Directions: Begin with the line where "- [ ] Verify RLS policies work" appears. Set down that line and the rest of the records below it exactly as given.

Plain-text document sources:
= Beginning of Section =
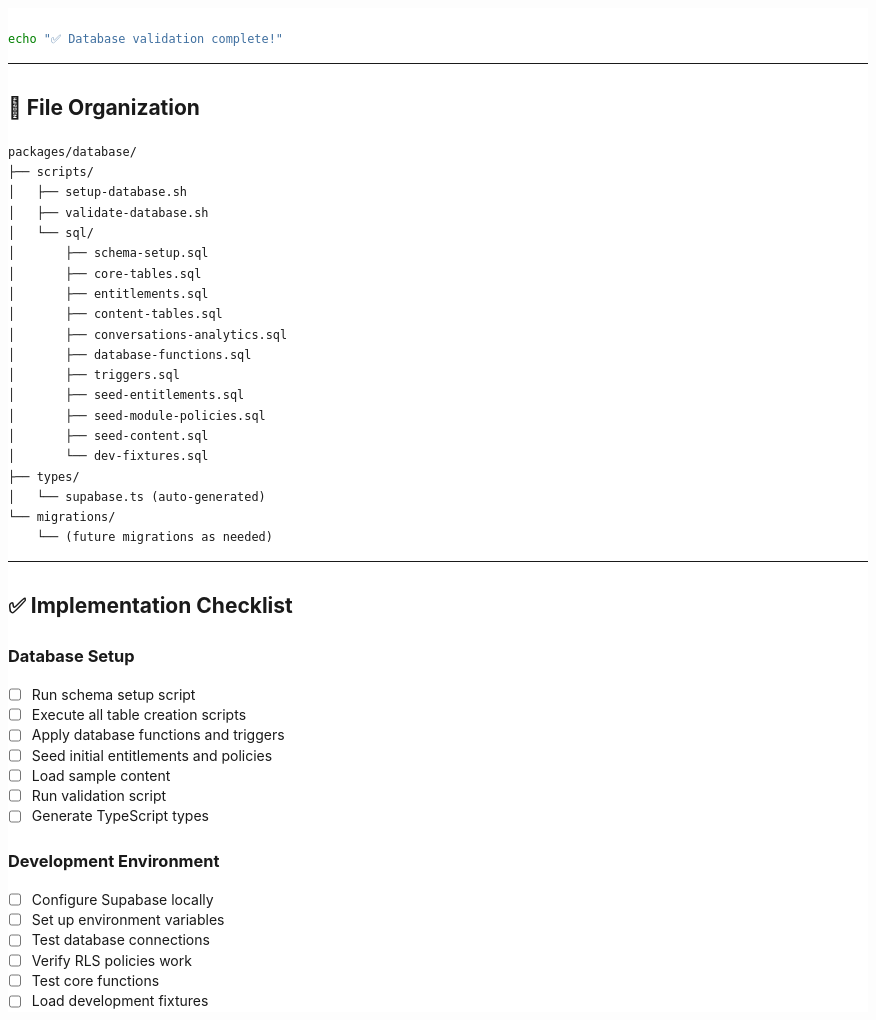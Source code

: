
 ```bash

echo "✅ Database validation complete!"
```

---

## 📁 File Organization

```
packages/database/
├── scripts/
│   ├── setup-database.sh
│   ├── validate-database.sh
│   └── sql/
│       ├── schema-setup.sql
│       ├── core-tables.sql
│       ├── entitlements.sql
│       ├── content-tables.sql
│       ├── conversations-analytics.sql
│       ├── database-functions.sql
│       ├── triggers.sql
│       ├── seed-entitlements.sql
│       ├── seed-module-policies.sql
│       ├── seed-content.sql
│       └── dev-fixtures.sql
├── types/
│   └── supabase.ts (auto-generated)
└── migrations/
    └── (future migrations as needed)
```

---

## ✅ Implementation Checklist

### Database Setup
- [ ] Run schema setup script
- [ ] Execute all table creation scripts
- [ ] Apply database functions and triggers
- [ ] Seed initial entitlements and policies
- [ ] Load sample content
- [ ] Run validation script
- [ ] Generate TypeScript types

### Development Environment
- [ ] Configure Supabase locally
- [ ] Set up environment variables
- [ ] Test database connections
- [ ] Verify RLS policies work
- [ ] Test core functions
- [ ] Load development fixtures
= End of Section =
Expected output:
- [ ] Verify RLS policies work
- [ ] Test core functions
- [ ] Load development fixtures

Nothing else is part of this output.